People seem to forget the nr 1 thing a fighter does in battle is try to survive, not kill the other guy.

Sure you could hit as hard as you could over and over again hoping to destroy the shield in 20 minutes or more.
But you'd tire your self out and chances are some time in those 20 minutes when you're doing these big powerful telegraphed swings with your axe. Someone will stab you in the throat with a spear.

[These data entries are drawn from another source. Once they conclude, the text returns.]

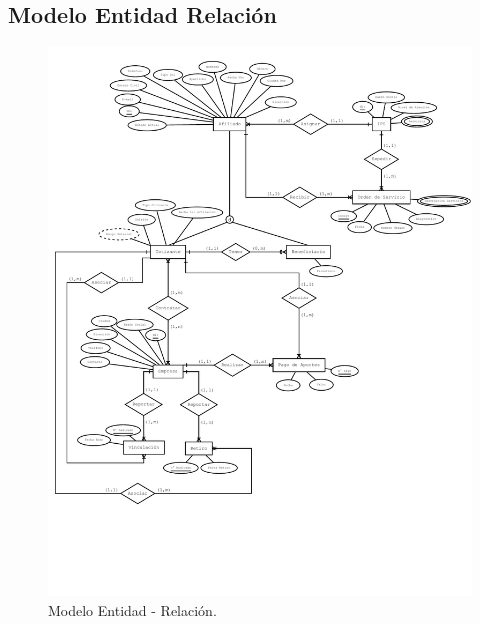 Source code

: \documentclass[12pt,a4paper]{article}
\begin{document}
\subsection{Modelo Entidad Relación}
\begin{figure}[H]
\centering
{\includegraphics[width=1\textwidth]{Entity_relationship_diagram.pdf} \par}
\caption{Modelo Entidad - Relación.}
\end{figure}
\end{document}

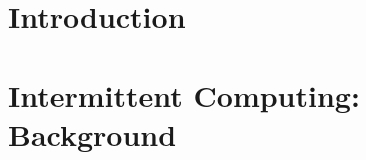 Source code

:\documentclass[pageno]{jpaper}
\newcommand{\sys}{Coala\xspace}
\begin{document}
%
%
\begin{abstract}	

\end{abstract}
%
%
%
%
%
\section{Introduction}
\label{sec:intro}
%

%
\section{Intermittent Computing: Background}
\label{sec:background}
%

%
\end{document}
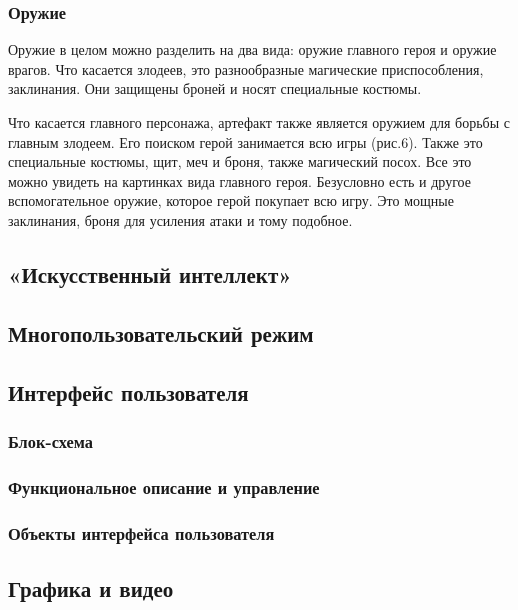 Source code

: \documentclass{article}
\begin{document}
\subsubsection{Оружие}
\par Оружие в целом можно разделить на два вида: оружие главного героя и оружие врагов. Что касается злодеев, это разнообразные магические приспособления, заклинания. Они защищены броней и носят специальные костюмы. 
\par Что касается главного персонажа, артефакт также является оружием для борьбы с главным злодеем. Его поиском герой занимается всю игры (рис.6). Также это специальные костюмы, щит, меч и броня, также магический посох. Все это можно увидеть на картинках вида главного героя. 
Безусловно есть и другое вспомогательное оружие, которое герой покупает всю игру. Это мощные заклинания, броня для усиления атаки и тому подобное.

\subsection{«Искусственный интеллект»}

\subsection{Многопользовательский режим}

\subsection{Интерфейс пользователя}

\subsubsection{Блок-схема}

\subsubsection{Функциональное описание и управление}

\subsubsection{Объекты интерфейса пользователя}

\subsection{Графика и видео}
\end{document}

Thomas Thomas11 Jul 2019 2:09 p.m. PST

I'm with Joe Collins and the DBX model here – if we accept that the Saxons primarly used spears and Vikings some form of close combat blade (and this may be debated), then its seems most likely that both could withstand arrow shooting by linking shields but as a melee developed the Saxons could stand on equal ground only as long as their shield wall held while the "blade" swinging Vikings formation became a bit looser and more dependent on individual skill over mass. An interesting confrontation – well done by modern DBX mechanics (for which Joe was not an insignificant contributor).


Mithmee11 Jul 2019 5:11 p.m. PST

I do believe that the main weapon for most common Viking men would a been some sort of an Axe.

Mostly likely a hand Axe, but some would have a two handed Axe as well.

An Axe is a very useful tool since you can chop wood with it, which is something you are never going to do with a Sword or Spear.

Puster Sponsoring Member of TMP12 Jul 2019 1:35 a.m. PST

… and if chopped by axe?

One of the main problems with the axe is that if the other side is using a formation with spears, to hack effectively at the shield you have to be in range for them to poke spears into you.

Gunfreak Supporting Member of TMP14 Jul 2019 7:42 a.m. PST

I do believe that the main weapon for most common Viking men would a been some sort of an Axe

No it would be a spear, it was a spear for everyone.
Angles, saxons, Anglo-saxons, Danes, norwegians, swedes, Normans, franks, iberians, various germans.

Spears, spears spears.
I know it's boring but well that's that.

Except for perhaps religious symbols a Dane in England and and Anglo saxon would look completely the same in arms and armour.

Give a viking a shave and a haircut and you have an Anglo-Saxon.